Go through the entries below and print, exactly, the lines starting at the one with "- Leverages GPT-4o" and ending at the one with "- **Model Performance", keeping both ends and no others.

━━━━━━

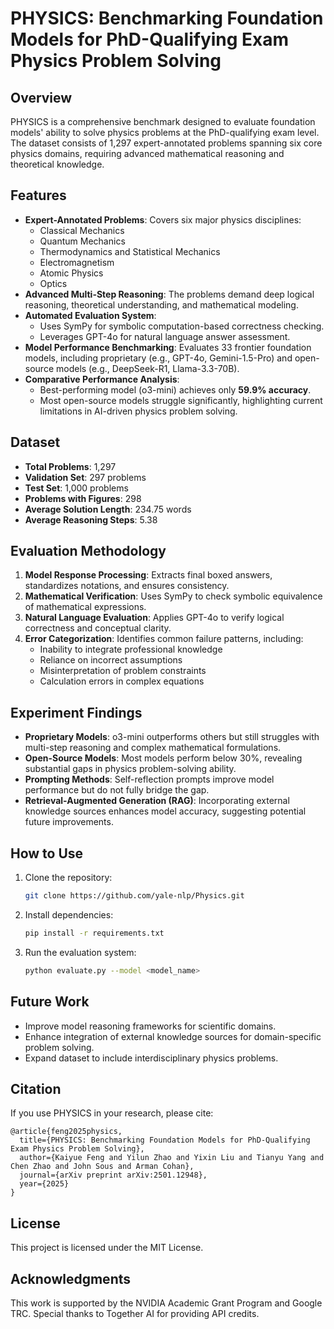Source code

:# PHYSICS: Benchmarking Foundation Models for PhD-Qualifying Exam Physics Problem Solving

## Overview
PHYSICS is a comprehensive benchmark designed to evaluate foundation models' ability to solve physics problems at the PhD-qualifying exam level. The dataset consists of 1,297 expert-annotated problems spanning six core physics domains, requiring advanced mathematical reasoning and theoretical knowledge.

## Features
- **Expert-Annotated Problems**: Covers six major physics disciplines:
  - Classical Mechanics
  - Quantum Mechanics
  - Thermodynamics and Statistical Mechanics
  - Electromagnetism
  - Atomic Physics
  - Optics
- **Advanced Multi-Step Reasoning**: The problems demand deep logical reasoning, theoretical understanding, and mathematical modeling.
- **Automated Evaluation System**:
  - Uses SymPy for symbolic computation-based correctness checking.
  - Leverages GPT-4o for natural language answer assessment.
- **Model Performance Benchmarking**: Evaluates 33 frontier foundation models, including proprietary (e.g., GPT-4o, Gemini-1.5-Pro) and open-source models (e.g., DeepSeek-R1, Llama-3.3-70B).
- **Comparative Performance Analysis**:
  - Best-performing model (o3-mini) achieves only **59.9% accuracy**.
  - Most open-source models struggle significantly, highlighting current limitations in AI-driven physics problem solving.

## Dataset
- **Total Problems**: 1,297
- **Validation Set**: 297 problems
- **Test Set**: 1,000 problems
- **Problems with Figures**: 298
- **Average Solution Length**: 234.75 words
- **Average Reasoning Steps**: 5.38

## Evaluation Methodology
1. **Model Response Processing**: Extracts final boxed answers, standardizes notations, and ensures consistency.
2. **Mathematical Verification**: Uses SymPy to check symbolic equivalence of mathematical expressions.
3. **Natural Language Evaluation**: Applies GPT-4o to verify logical correctness and conceptual clarity.
4. **Error Categorization**: Identifies common failure patterns, including:
   - Inability to integrate professional knowledge
   - Reliance on incorrect assumptions
   - Misinterpretation of problem constraints
   - Calculation errors in complex equations

## Experiment Findings
- **Proprietary Models**: o3-mini outperforms others but still struggles with multi-step reasoning and complex mathematical formulations.
- **Open-Source Models**: Most models perform below 30%, revealing substantial gaps in physics problem-solving ability.
- **Prompting Methods**: Self-reflection prompts improve model performance but do not fully bridge the gap.
- **Retrieval-Augmented Generation (RAG)**: Incorporating external knowledge sources enhances model accuracy, suggesting potential future improvements.

## How to Use
1. Clone the repository:
   ```sh
   git clone https://github.com/yale-nlp/Physics.git
   ```
2. Install dependencies:
   ```sh
   pip install -r requirements.txt
   ```
3. Run the evaluation system:
   ```sh
   python evaluate.py --model <model_name>
   ```

## Future Work
- Improve model reasoning frameworks for scientific domains.
- Enhance integration of external knowledge sources for domain-specific problem solving.
- Expand dataset to include interdisciplinary physics problems.

## Citation
If you use PHYSICS in your research, please cite:
```
@article{feng2025physics,
  title={PHYSICS: Benchmarking Foundation Models for PhD-Qualifying Exam Physics Problem Solving},
  author={Kaiyue Feng and Yilun Zhao and Yixin Liu and Tianyu Yang and Chen Zhao and John Sous and Arman Cohan},
  journal={arXiv preprint arXiv:2501.12948},
  year={2025}
}
```

## License
This project is licensed under the MIT License.

## Acknowledgments
This work is supported by the NVIDIA Academic Grant Program and Google TRC. Special thanks to Together AI for providing API credits.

━━━━━━

• TASK RESPONSE:
  - Leverages GPT-4o for natural language answer assessment.
- **Model Performance Benchmarking**: Evaluates 33 frontier foundation models, including proprietary (e.g., GPT-4o, Gemini-1.5-Pro) and open-source models (e.g., DeepSeek-R1, Llama-3.3-70B).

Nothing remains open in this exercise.